**Records from a data collection**
- - -
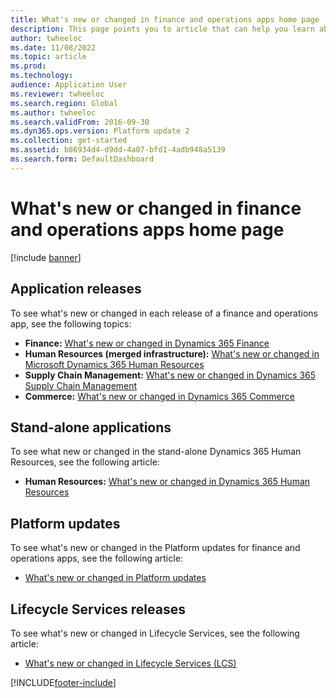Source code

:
 ```yaml
---
title: What's new or changed in finance and operations apps home page
description: This page points you to article that can help you learn about the new features in the latest finance and operations applications.
author: twheeloc
ms.date: 11/08/2022
ms.topic: article
ms.prod: 
ms.technology: 
audience: Application User
ms.reviewer: twheeloc
ms.search.region: Global
ms.author: twheeloc
ms.search.validFrom: 2016-09-30
ms.dyn365.ops.version: Platform update 2
ms.collection: get-started
ms.assetid: b86934d4-d9dd-4a07-bfd1-4adb948a5139
ms.search.form: DefaultDashboard
---
```


# What's new or changed in finance and operations apps home page

[!include [banner](../includes/banner.md)]


## Application releases

To see what's new or changed in each release of a finance and operations app, see the following topics:

- **Finance:** [What's new or changed in Dynamics 365 Finance](../../../finance/get-started/whats-new-home-page.md)
- **Human Resources (merged infrastructure):** [What's new or changed in Microsoft Dynamics 365 Human Resources](../../../human-resources/get-started/hr-whats-new-changed-10-0-26.md)  
- **Supply Chain Management:** [What's new or changed in Dynamics 365 Supply Chain Management](../../../supply-chain/get-started/whats-new-home-page.md) 
- **Commerce:** [What's new or changed in Dynamics 365 Commerce](../../../commerce/get-started/whats-new-home-page.md)


## Stand-alone applications

To see what new or changed in the stand-alone Dynamics 365 Human Resources, see the following article:

- **Human Resources:** [What's new or changed in Dynamics 365 Human Resources](../../../human-resources/hr-admin-whats-new.md)

## Platform updates

To see what's new or changed in the Platform updates for finance and operations apps, see the following article:

- [What's new or changed in Platform updates](../../dev-itpro/get-started/whats-new-home-page.md)

## Lifecycle Services releases
To see what's new or changed in Lifecycle Services, see the following article:

- [What's new or changed in Lifecycle Services (LCS)](../../dev-itpro/lifecycle-services/whats-new-lcs.md)




[!INCLUDE[footer-include](../../../includes/footer-banner.md)]

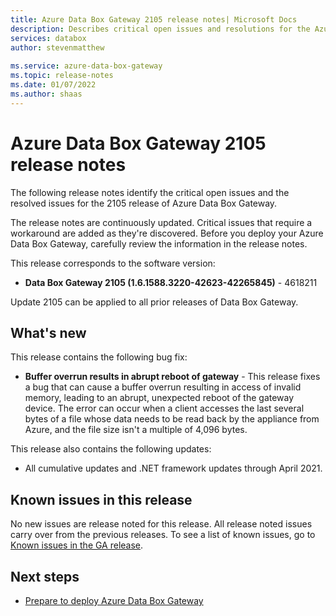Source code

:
 ```yaml
---
title: Azure Data Box Gateway 2105 release notes| Microsoft Docs
description: Describes critical open issues and resolutions for the Azure Data Box Gateway running 2105 release.
services: databox
author: stevenmatthew
 
ms.service: azure-data-box-gateway
ms.topic: release-notes
ms.date: 01/07/2022
ms.author: shaas
---
```


# Azure Data Box Gateway 2105 release notes

The following release notes identify the critical open issues and the resolved issues for the 2105 release of Azure Data Box Gateway.

The release notes are continuously updated. Critical issues that require a workaround are added as they're discovered. Before you deploy your Azure Data Box Gateway, carefully review the information in the release notes.  

This release corresponds to the software version:

- **Data Box Gateway 2105 (1.6.1588.3220-42623-42265845)** - 4618211

Update 2105 can be applied to all prior releases of Data Box Gateway.

## What's new

This release contains the following bug fix:

- **Buffer overrun results in abrupt reboot of gateway** - This release fixes a bug that can cause a buffer overrun resulting in access of invalid memory, leading to an abrupt, unexpected reboot of the gateway device. The error can occur when a client accesses the last several bytes of a file whose data needs to be read back by the appliance from Azure, and the file size isn't a multiple of 4,096 bytes.

This release also contains the following updates:

- All cumulative updates and .NET framework updates through April 2021.

## Known issues in this release

No new issues are release noted for this release. All release noted issues carry over from the previous releases. To see a list of known issues, go to [Known issues in the GA release](data-box-gateway-release-notes.md#known-issues-in-ga-release).

## Next steps

- [Prepare to deploy Azure Data Box Gateway](data-box-gateway-deploy-prep.md)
- - -
**Assignment**
Transcribe, word for word, the stretch of lines in the data above from the one with "- [What's new or changed in Platform" through the one with "This release also"; omit all pictures.

**Written answer**
- [What's new or changed in Platform updates](../../dev-itpro/get-started/whats-new-home-page.md)

## Lifecycle Services releases
To see what's new or changed in Lifecycle Services, see the following article:

- [What's new or changed in Lifecycle Services (LCS)](../../dev-itpro/lifecycle-services/whats-new-lcs.md)




[!INCLUDE[footer-include](../../../includes/footer-banner.md)]

Source code

:
 ```yaml
---
title: Azure Data Box Gateway 2105 release notes| Microsoft Docs
description: Describes critical open issues and resolutions for the Azure Data Box Gateway running 2105 release.
services: databox
author: stevenmatthew
 
ms.service: azure-data-box-gateway
ms.topic: release-notes
ms.date: 01/07/2022
ms.author: shaas
---
```


# Azure Data Box Gateway 2105 release notes

The following release notes identify the critical open issues and the resolved issues for the 2105 release of Azure Data Box Gateway.

The release notes are continuously updated. Critical issues that require a workaround are added as they're discovered. Before you deploy your Azure Data Box Gateway, carefully review the information in the release notes.  

This release corresponds to the software version:

- **Data Box Gateway 2105 (1.6.1588.3220-42623-42265845)** - 4618211

Update 2105 can be applied to all prior releases of Data Box Gateway.

## What's new

This release contains the following bug fix:

- **Buffer overrun results in abrupt reboot of gateway** - This release fixes a bug that can cause a buffer overrun resulting in access of invalid memory, leading to an abrupt, unexpected reboot of the gateway device. The error can occur when a client accesses the last several bytes of a file whose data needs to be read back by the appliance from Azure, and the file size isn't a multiple of 4,096 bytes.

This release also contains the following updates:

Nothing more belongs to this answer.